> **WHAT THE TASK REQUIRES**
Check every line of the records below for the string "reasonable" and copy the ones that have it.
>>>>
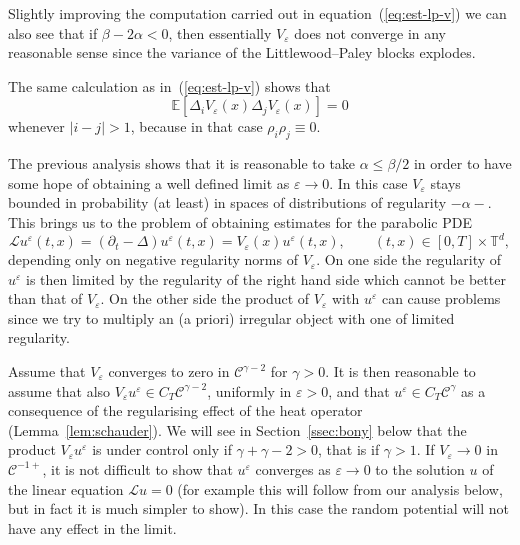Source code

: \documentclass[a4paper,11pt]{article}
\newcommand{\LL}{\mathscr{L}}
\newcommand{\CC}{\mathscr{C}}
\begin{document}
Slightly improving the computation carried out in equation~(\ref{eq:est-lp-v}) we can also see that if $\beta - 2 \alpha < 0$, then essentially $V_{\varepsilon}$ does not converge in any reasonable sense since the variance of the Littlewood--Paley blocks explodes.

\begin{remark}
  \label{rmk:different V blocks orthogonal}The same calculation as
  in~(\ref{eq:est-lp-v}) shows that
  \[ \mathbb{E} [\Delta_i V_{\varepsilon} (x) \Delta_j V_{\varepsilon} (x)] =
     0 \]
  whenever $| i - j | > 1$, because in that case $\rho_i \rho_j \equiv 0$.
\end{remark}

The previous analysis shows that it is reasonable to take $\alpha \leqslant
\beta / 2$ in order to have some hope of obtaining a well defined limit as
$\varepsilon \rightarrow 0$. In this case $V_{\varepsilon}$ stays bounded in probability (at
least) in spaces of distributions of regularity $-\alpha -$. This brings us to
the problem of obtaining estimates for the parabolic PDE
\[ \LL u^{\varepsilon} (t, x) = (\partial_t - \Delta) u^{\varepsilon} (t, x) =
   V_{\varepsilon} (x) u^{\varepsilon} (t, x), \hspace{2em} (t, x) \in [0, T]
   \times \mathbb{T}^d, \]
depending only on negative regularity norms of $V_{\varepsilon}$. On one side
the regularity of $u^{\varepsilon}$ is then limited by the regularity of the
right hand side which cannot be better than that of $V_{\varepsilon}$. On the
other side the product of $V_{\varepsilon}$ with $u^{\varepsilon}$ can cause
problems since we try to multiply an (a priori) irregular object with one of
limited regularity.

Assume that $V_{\varepsilon}$ converges to zero in $\CC^{\gamma - 2}$ for $\gamma > 0$. It is then reasonable to assume that also $V_{\varepsilon} u^{\varepsilon} \in C_T
\CC^{\gamma - 2}$, uniformly in $\varepsilon > 0$, and that $u^{\varepsilon} \in C_T \CC^{\gamma}$ as a
consequence of the regularising effect of the heat operator
(Lemma~\ref{lem:schauder}). We will see in Section~\ref{ssec:bony} below that
the product $V_{\varepsilon} u^{\varepsilon}$ is under control only if $\gamma
+ \gamma - 2 > 0$, that is if $\gamma > 1$. If $V_{\varepsilon} \rightarrow
0$ in $\CC^{- 1 +}$, it is not difficult to show that $u^{\varepsilon}$
converges as $\varepsilon \rightarrow 0$ to the solution $u$ of the linear
equation $\LL u = 0$ (for example this will follow from our analysis below, but in fact it is much simpler to show). In this case the random potential will not have any
effect in the limit.
\end{document}
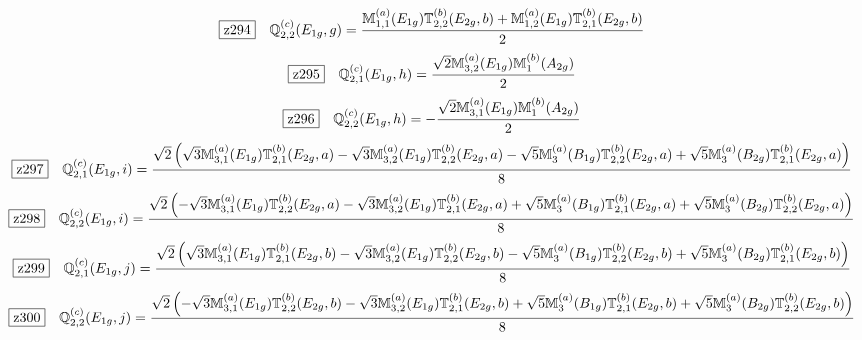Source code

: \documentclass[fleqn,10pt,landscape]{jsarticle}
\begin{document}
\begin{dmath*}
\hspace*{3mm}\fbox{z294}\quad \mathbb{Q}_{2,2}^{(c)}(E_{1g},g)=\frac{\mathbb{M}_{1,1}^{(a)}(E_{1g}) \mathbb{T}_{2,2}^{(b)}(E_{2g},b) + \mathbb{M}_{1,2}^{(a)}(E_{1g}) \mathbb{T}_{2,1}^{(b)}(E_{2g},b)}{2}
\end{dmath*}
\begin{dmath*}
\hspace*{3mm}\fbox{z295}\quad \mathbb{Q}_{2,1}^{(c)}(E_{1g},h)=\frac{\sqrt{2} \mathbb{M}_{3,2}^{(a)}(E_{1g}) \mathbb{M}_{1}^{(b)}(A_{2g})}{2}
\end{dmath*}
\begin{dmath*}
\hspace*{3mm}\fbox{z296}\quad \mathbb{Q}_{2,2}^{(c)}(E_{1g},h)=- \frac{\sqrt{2} \mathbb{M}_{3,1}^{(a)}(E_{1g}) \mathbb{M}_{1}^{(b)}(A_{2g})}{2}
\end{dmath*}
\begin{dmath*}
\hspace*{3mm}\fbox{z297}\quad \mathbb{Q}_{2,1}^{(c)}(E_{1g},i)=\frac{\sqrt{2} \left(\sqrt{3} \mathbb{M}_{3,1}^{(a)}(E_{1g}) \mathbb{T}_{2,1}^{(b)}(E_{2g},a) - \sqrt{3} \mathbb{M}_{3,2}^{(a)}(E_{1g}) \mathbb{T}_{2,2}^{(b)}(E_{2g},a) - \sqrt{5} \mathbb{M}_{3}^{(a)}(B_{1g}) \mathbb{T}_{2,2}^{(b)}(E_{2g},a) + \sqrt{5} \mathbb{M}_{3}^{(a)}(B_{2g}) \mathbb{T}_{2,1}^{(b)}(E_{2g},a)\right)}{8}
\end{dmath*}
\begin{dmath*}
\hspace*{3mm}\fbox{z298}\quad \mathbb{Q}_{2,2}^{(c)}(E_{1g},i)=\frac{\sqrt{2} \left(- \sqrt{3} \mathbb{M}_{3,1}^{(a)}(E_{1g}) \mathbb{T}_{2,2}^{(b)}(E_{2g},a) - \sqrt{3} \mathbb{M}_{3,2}^{(a)}(E_{1g}) \mathbb{T}_{2,1}^{(b)}(E_{2g},a) + \sqrt{5} \mathbb{M}_{3}^{(a)}(B_{1g}) \mathbb{T}_{2,1}^{(b)}(E_{2g},a) + \sqrt{5} \mathbb{M}_{3}^{(a)}(B_{2g}) \mathbb{T}_{2,2}^{(b)}(E_{2g},a)\right)}{8}
\end{dmath*}
\begin{dmath*}
\hspace*{3mm}\fbox{z299}\quad \mathbb{Q}_{2,1}^{(c)}(E_{1g},j)=\frac{\sqrt{2} \left(\sqrt{3} \mathbb{M}_{3,1}^{(a)}(E_{1g}) \mathbb{T}_{2,1}^{(b)}(E_{2g},b) - \sqrt{3} \mathbb{M}_{3,2}^{(a)}(E_{1g}) \mathbb{T}_{2,2}^{(b)}(E_{2g},b) - \sqrt{5} \mathbb{M}_{3}^{(a)}(B_{1g}) \mathbb{T}_{2,2}^{(b)}(E_{2g},b) + \sqrt{5} \mathbb{M}_{3}^{(a)}(B_{2g}) \mathbb{T}_{2,1}^{(b)}(E_{2g},b)\right)}{8}
\end{dmath*}
\begin{dmath*}
\hspace*{3mm}\fbox{z300}\quad \mathbb{Q}_{2,2}^{(c)}(E_{1g},j)=\frac{\sqrt{2} \left(- \sqrt{3} \mathbb{M}_{3,1}^{(a)}(E_{1g}) \mathbb{T}_{2,2}^{(b)}(E_{2g},b) - \sqrt{3} \mathbb{M}_{3,2}^{(a)}(E_{1g}) \mathbb{T}_{2,1}^{(b)}(E_{2g},b) + \sqrt{5} \mathbb{M}_{3}^{(a)}(B_{1g}) \mathbb{T}_{2,1}^{(b)}(E_{2g},b) + \sqrt{5} \mathbb{M}_{3}^{(a)}(B_{2g}) \mathbb{T}_{2,2}^{(b)}(E_{2g},b)\right)}{8}
\end{dmath*}
\end{document}
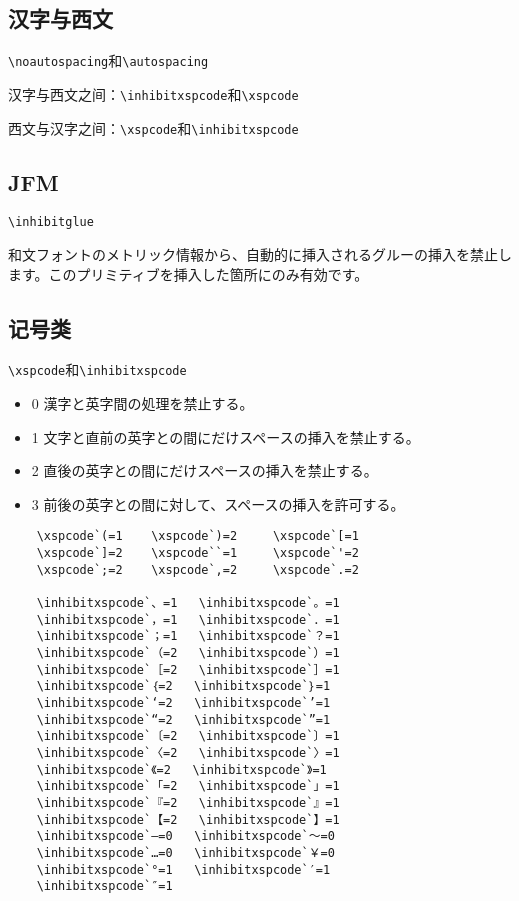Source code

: \documentclass{zh-article}
\begin{document}
\subsection{汉字与西文}
\verb!\noautospacing!和\verb!\autospacing!

汉字与西文之间：\verb!\inhibitxspcode!和\verb!\xspcode!

西文与汉字之间：\verb!\xspcode!和\verb!\inhibitxspcode!
\subsection{JFM}
\verb!\inhibitglue!

和文フォントのメトリック情報から、自動的に挿入されるグルーの挿入を禁止します。このプリミティブを挿入した箇所にのみ有効です。 
\subsection{记号类}
\verb!\xspcode!和\verb!\inhibitxspcode!

\begin{itemize}
\item   0  漢字と英字間の処理を禁止する。
\item   1  文字と直前の英字との間にだけスペースの挿入を禁止する。
\item   2  直後の英字との間にだけスペースの挿入を禁止する。
\item   3  前後の英字との間に対して、スペースの挿入を許可する。
\end{itemize}
\begin{verbatim}
    \xspcode`(=1    \xspcode`)=2     \xspcode`[=1
    \xspcode`]=2    \xspcode``=1     \xspcode`'=2
    \xspcode`;=2    \xspcode`,=2     \xspcode`.=2

    \inhibitxspcode`、=1   \inhibitxspcode`。=1
    \inhibitxspcode`，=1   \inhibitxspcode`．=1
    \inhibitxspcode`；=1   \inhibitxspcode`？=1
    \inhibitxspcode`（=2   \inhibitxspcode`）=1
    \inhibitxspcode`［=2   \inhibitxspcode`］=1
    \inhibitxspcode`｛=2   \inhibitxspcode`｝=1
    \inhibitxspcode`‘=2   \inhibitxspcode`’=1
    \inhibitxspcode`“=2   \inhibitxspcode`”=1
    \inhibitxspcode`〔=2   \inhibitxspcode`〕=1
    \inhibitxspcode`〈=2   \inhibitxspcode`〉=1
    \inhibitxspcode`《=2   \inhibitxspcode`》=1
    \inhibitxspcode`「=2   \inhibitxspcode`」=1
    \inhibitxspcode`『=2   \inhibitxspcode`』=1
    \inhibitxspcode`【=2   \inhibitxspcode`】=1
    \inhibitxspcode`―=0   \inhibitxspcode`～=0
    \inhibitxspcode`…=0   \inhibitxspcode`￥=0
    \inhibitxspcode`°=1   \inhibitxspcode`′=1
    \inhibitxspcode`″=1
\end{verbatim}
\end{document}
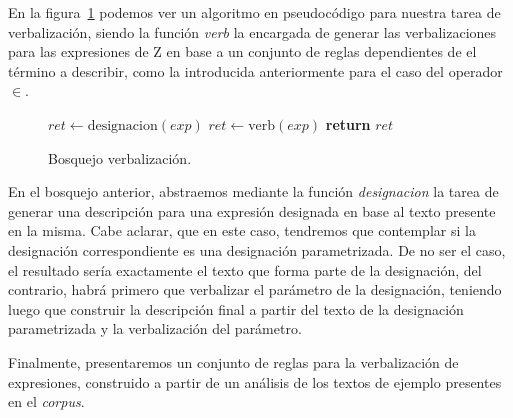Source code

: En la figura~\ref{fig:algoritmo-verbalizacion} podemos ver un algoritmo en pseudocódigo para nuestra tarea de verbalización, siendo la función \emph{verb} la encargada de generar las verbalizaciones para las expresiones de Z en base a un conjunto de reglas dependientes de el término a describir, como la introducida anteriormente para el caso del operador $\in$.

\begin{figure}[H]
\begin{algorithmic}
\State $ret\gets \text{designacion}(exp)$
\Else
\State $ret\gets \text{verb}(exp)$
\EndIf
\State \textbf{return} $ret$
\EndFunction
\end{algorithmic}
\caption{Bosquejo verbalización.}
\label{fig:algoritmo-verbalizacion}
\end{figure}

En el bosquejo anterior, abstraemos mediante la función \emph{designacion} la tarea de generar una descripción para una expresión designada en base al texto presente en la misma. Cabe aclarar, que en este caso, tendremos que contemplar si la designación correspondiente es una designación parametrizada. De no ser el caso, el resultado sería exactamente el texto que forma parte de la designación, del contrario, habrá primero que verbalizar el parámetro de la designación, teniendo luego que construir la descripción final a partir del texto de la designación parametrizada y la verbalización del parámetro.

Finalmente, presentaremos un conjunto de reglas para la verbalización de expresiones, construido a partir de un análisis de los textos de ejemplo presentes en el \emph{corpus}.

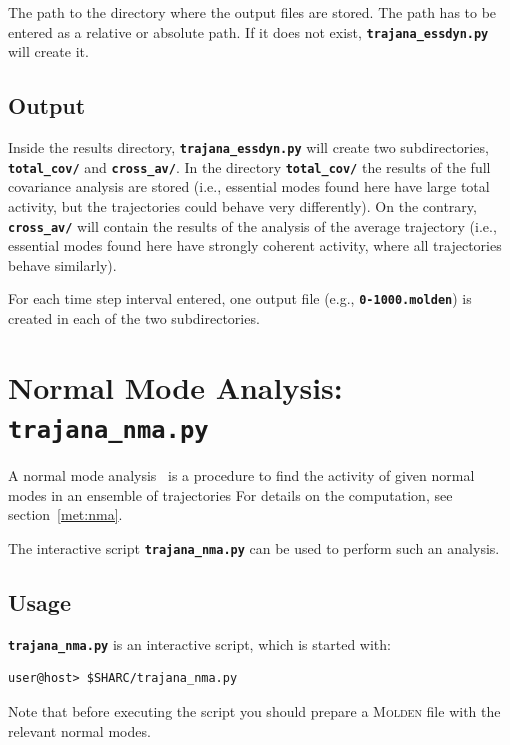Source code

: \documentclass[a4paper,10pt,DIV=15,openany]{scrbook}
\newcommand{\ttt}[1]{\textbf{\texttt{#1}}}
\begin{document}
The path to the directory where the output files are stored.
The path has to be entered as a relative or absolute path.
If it does not exist, \ttt{trajana\_essdyn.py} will create it.

\subsection{Output}

Inside the results directory, \ttt{trajana\_essdyn.py} will create two subdirectories, \ttt{total\_cov/} and \ttt{cross\_av/}.
In the directory \ttt{total\_cov/} the results of the full covariance analysis are stored (i.e., essential modes found here have large total activity, but the trajectories could behave very differently).
On the contrary, \ttt{cross\_av/} will contain the results of the analysis of the average trajectory (i.e., essential modes found here have strongly coherent activity, where all trajectories behave similarly).

For each time step interval entered, one output file (e.g., \ttt{0-1000.molden}) is created in each of the two subdirectories.





\section{Normal Mode Analysis: \ttt{trajana\_nma.py}}\label{sec:trajana_nma.py}

A normal mode analysis~\cite{Kurtz2001JCP} is a procedure to find the activity of given normal modes in an ensemble of trajectories
For details on the computation, see section~\ref{met:nma}.

The interactive script \ttt{trajana\_nma.py} can be used to perform such an analysis.

\subsection{Usage}

\ttt{trajana\_nma.py} is an interactive script, which is started with:
\begin{verbatim}
user@host> $SHARC/trajana_nma.py
\end{verbatim}
Note that before executing the script you should prepare a \textsc{Molden} file with the relevant normal modes.
\end{document}
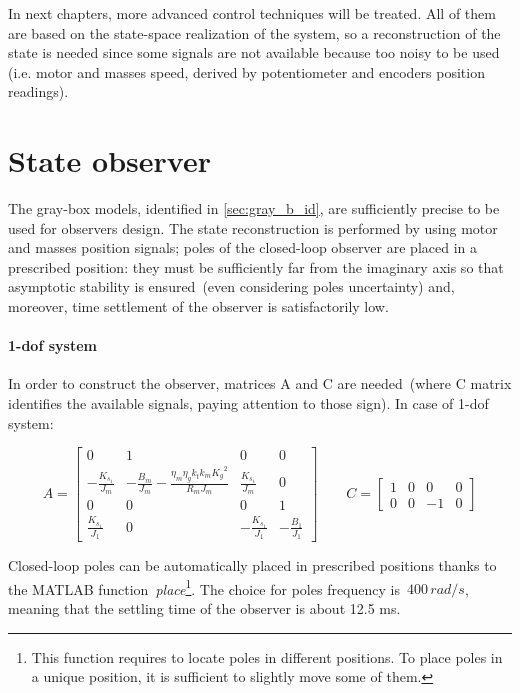 
In next chapters, more advanced control techniques will be treated. All of them are based on the state-space realization of the system, so a reconstruction of the state is needed since some signals are not available because too noisy to be used (i.e. motor and masses speed, derived by potentiometer and encoders position readings).

\section{State observer}

The gray-box models, identified in \cref{sec:gray_b_id}, are sufficiently precise to be used for observers design. The state reconstruction is performed by using motor and masses position signals; poles of the closed-loop observer are placed in a prescribed position: they must be sufficiently far from the imaginary axis so that asymptotic stability is ensured~(even considering poles uncertainty) and, moreover, time settlement of the observer is satisfactorily low.

\paragraph{\acrshort{1-dof} system}

In order to construct the observer, matrices A and C are needed~(where C matrix identifies the available signals, paying attention to those sign). In case of \acrshort{1-dof} system:

\begin{equation}
	A = 
	\begin{bmatrix}
		0 &1 & 0 & 0 \\
		-\frac{K_{s_1}}{J_m} & -\frac{B_m}{J_m}-\frac{\eta_m \eta_g k_t k_m {K_g}^2}{R_m J_m}  & \frac{K_{s_1}}{J_m} & 0 \\
		0 & 0 & 0 & 1 \\
		\frac{K_{s_1}}{J_1} & 0 & -\frac{K_{s_1}}{J_1} & -\frac{B_1}{J_1}
	\end{bmatrix}
	\qquad
	C =
	\begin{bmatrix}
		1 & 0 & 0 & 0 \\
		0 & 0 & -1 & 0
	\end{bmatrix}
\label{eqn:1dof_mat_obs}
\end{equation}

Closed-loop poles can be automatically placed in prescribed positions thanks to the MATLAB function~\textit{place}\footnote{This function requires to locate poles in different positions. To place poles in a unique position, it is sufficient to slightly move some of them.}.
The choice for poles frequency is~$400 \, rad/s$, meaning that the settling time of the observer is about 12.5 ms.

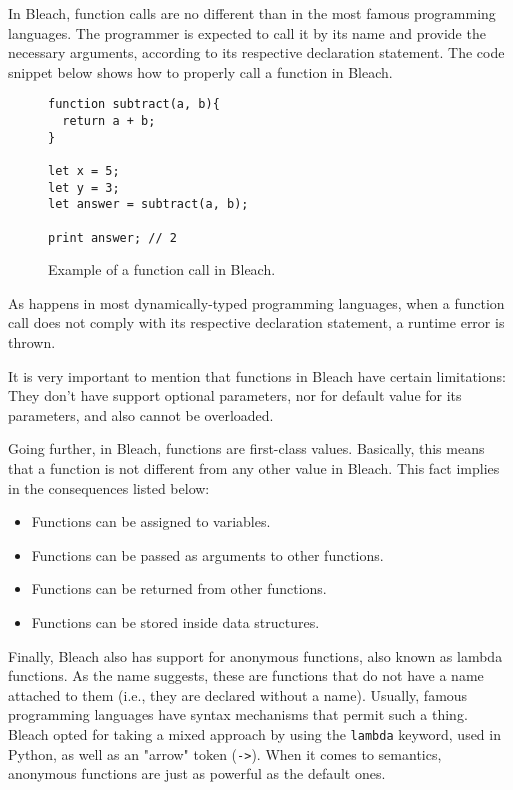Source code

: In Bleach, function calls are no different than in the most famous programming languages. The programmer is expected to call it by its name and provide the necessary arguments, according to its respective declaration statement. The code snippet below shows how to properly call a function in Bleach.

\begin{figure}[H]
    \centering
    \begin{lstlisting}
function subtract(a, b){
  return a + b;
}

let x = 5;
let y = 3;
let answer = subtract(a, b);

print answer; // 2
    \end{lstlisting}
    \caption{Example of a function call in Bleach.}
\end{figure}

As happens in most dynamically-typed programming languages, when a function call does not comply with its respective declaration statement, a runtime error is thrown.

It is very important to mention that functions in Bleach have certain limitations: They don't have support optional parameters, nor for default value for its parameters, and also cannot be overloaded.

Going further, in Bleach, functions are first-class values. Basically, this means that a function is not different from any other value in Bleach. This fact implies in the consequences listed below:

\begin{itemize}
    \item Functions can be assigned to variables.
    \item Functions can be passed as arguments to other functions.
    \item Functions can be returned from other functions.
    \item Functions can be stored inside data structures.
\end{itemize}

Finally, Bleach also has support for anonymous functions, also known as lambda functions. As the name suggests, these are functions that do not have a name attached to them (i.e., they are declared without a name). Usually, famous programming languages have syntax mechanisms that permit such a thing. Bleach opted for taking a mixed approach by using the \texttt{lambda} keyword, used in Python, as well as an "arrow" token (\texttt{->}). When it comes to semantics, anonymous functions are just as powerful as the default ones.

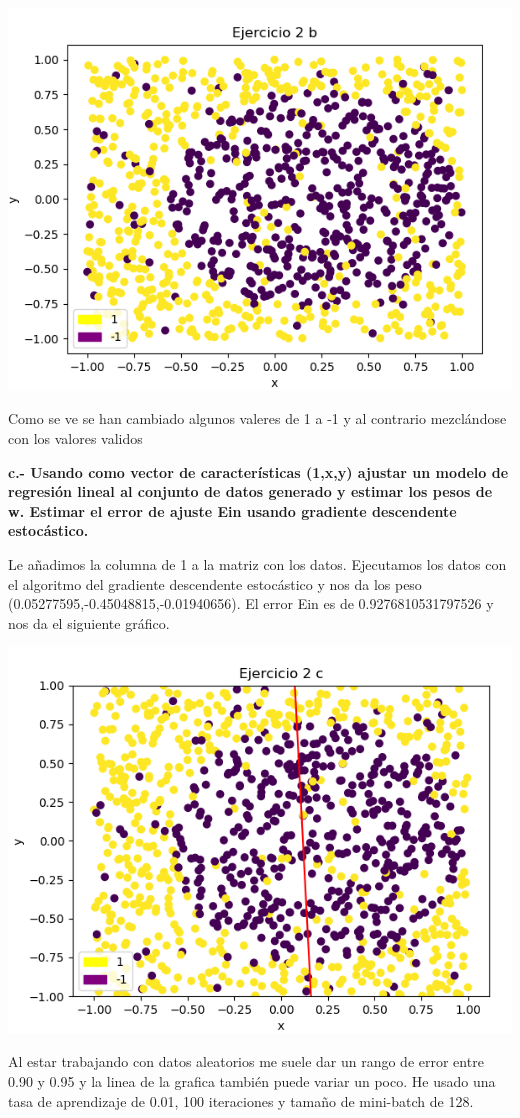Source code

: \documentclass[titlepage]{article}
\begin{document}
	 \begin{center}
	 	\includegraphics[scale=0.5]{ejercicio2b.png}
	 \end{center}
 	Como se ve se han cambiado algunos valeres de 1 a -1 y al contrario mezclándose con los valores validos
 	\newline
 	
 	\textbf{c.- Usando como vector de características (1,x,y) ajustar un modelo de regresión lineal al conjunto de datos generado y estimar los pesos de w. Estimar el error de ajuste Ein usando gradiente descendente estocástico.}
 	
 	Le añadimos la columna de 1 a la matriz con los datos. Ejecutamos los datos con el algoritmo del gradiente descendente estocástico y nos da los peso (0.05277595,-0.45048815,-0.01940656). El error Ein es de 0.9276810531797526 y nos da el siguiente gráfico.
 	\begin{center}
 		\includegraphics[scale=0.5]{ejercicio2c.png}
 	\end{center}
 	Al estar trabajando con datos aleatorios me suele dar un rango de error entre 0.90 y 0.95 y la linea de la grafica también puede variar un poco.
 	He usado una tasa de aprendizaje de 0.01, 100 iteraciones y tamaño de mini-batch de 128.
 	\newline
 	
\end{document}
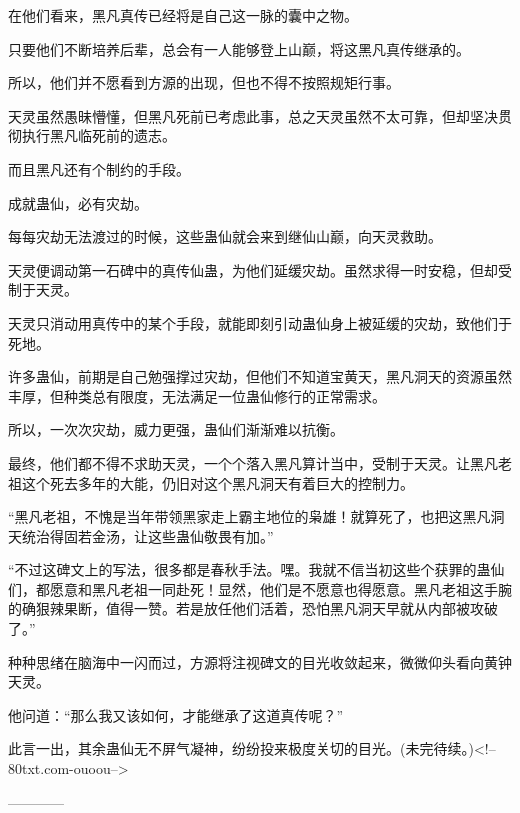 \begin{this_body}
在他们看来，黑凡真传已经将是自己这一脉的囊中之物。

只要他们不断培养后辈，总会有一人能够登上山巅，将这黑凡真传继承的。

所以，他们并不愿看到方源的出现，但也不得不按照规矩行事。

天灵虽然愚昧懵懂，但黑凡死前已考虑此事，总之天灵虽然不太可靠，但却坚决贯彻执行黑凡临死前的遗志。

而且黑凡还有个制约的手段。

成就蛊仙，必有灾劫。

每每灾劫无法渡过的时候，这些蛊仙就会来到继仙山巅，向天灵救助。

天灵便调动第一石碑中的真传仙蛊，为他们延缓灾劫。虽然求得一时安稳，但却受制于天灵。

天灵只消动用真传中的某个手段，就能即刻引动蛊仙身上被延缓的灾劫，致他们于死地。

许多蛊仙，前期是自己勉强撑过灾劫，但他们不知道宝黄天，黑凡洞天的资源虽然丰厚，但种类总有限度，无法满足一位蛊仙修行的正常需求。

所以，一次次灾劫，威力更强，蛊仙们渐渐难以抗衡。

最终，他们都不得不求助天灵，一个个落入黑凡算计当中，受制于天灵。让黑凡老祖这个死去多年的大能，仍旧对这个黑凡洞天有着巨大的控制力。

“黑凡老祖，不愧是当年带领黑家走上霸主地位的枭雄！就算死了，也把这黑凡洞天统治得固若金汤，让这些蛊仙敬畏有加。”

“不过这碑文上的写法，很多都是春秋手法。嘿。我就不信当初这些个获罪的蛊仙们，都愿意和黑凡老祖一同赴死！显然，他们是不愿意也得愿意。黑凡老祖这手腕的确狠辣果断，值得一赞。若是放任他们活着，恐怕黑凡洞天早就从内部被攻破了。”

种种思绪在脑海中一闪而过，方源将注视碑文的目光收敛起来，微微仰头看向黄钟天灵。

他问道：“那么我又该如何，才能继承了这道真传呢？”

此言一出，其余蛊仙无不屏气凝神，纷纷投来极度关切的目光。(未完待续。)<!--80txt.com-ouoou-->

------------

\end{this_body}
<<<<
> **SOLUTION FOR THIS PROBLEM**
Slightly improving the computation carried out in equation~(\ref{eq:est-lp-v}) we can also see that if $\beta - 2 \alpha < 0$, then essentially $V_{\varepsilon}$ does not converge in any reasonable sense since the variance of the Littlewood--Paley blocks explodes.
The previous analysis shows that it is reasonable to take $\alpha \leqslant
Assume that $V_{\varepsilon}$ converges to zero in $\CC^{\gamma - 2}$ for $\gamma > 0$. It is then reasonable to assume that also $V_{\varepsilon} u^{\varepsilon} \in C_T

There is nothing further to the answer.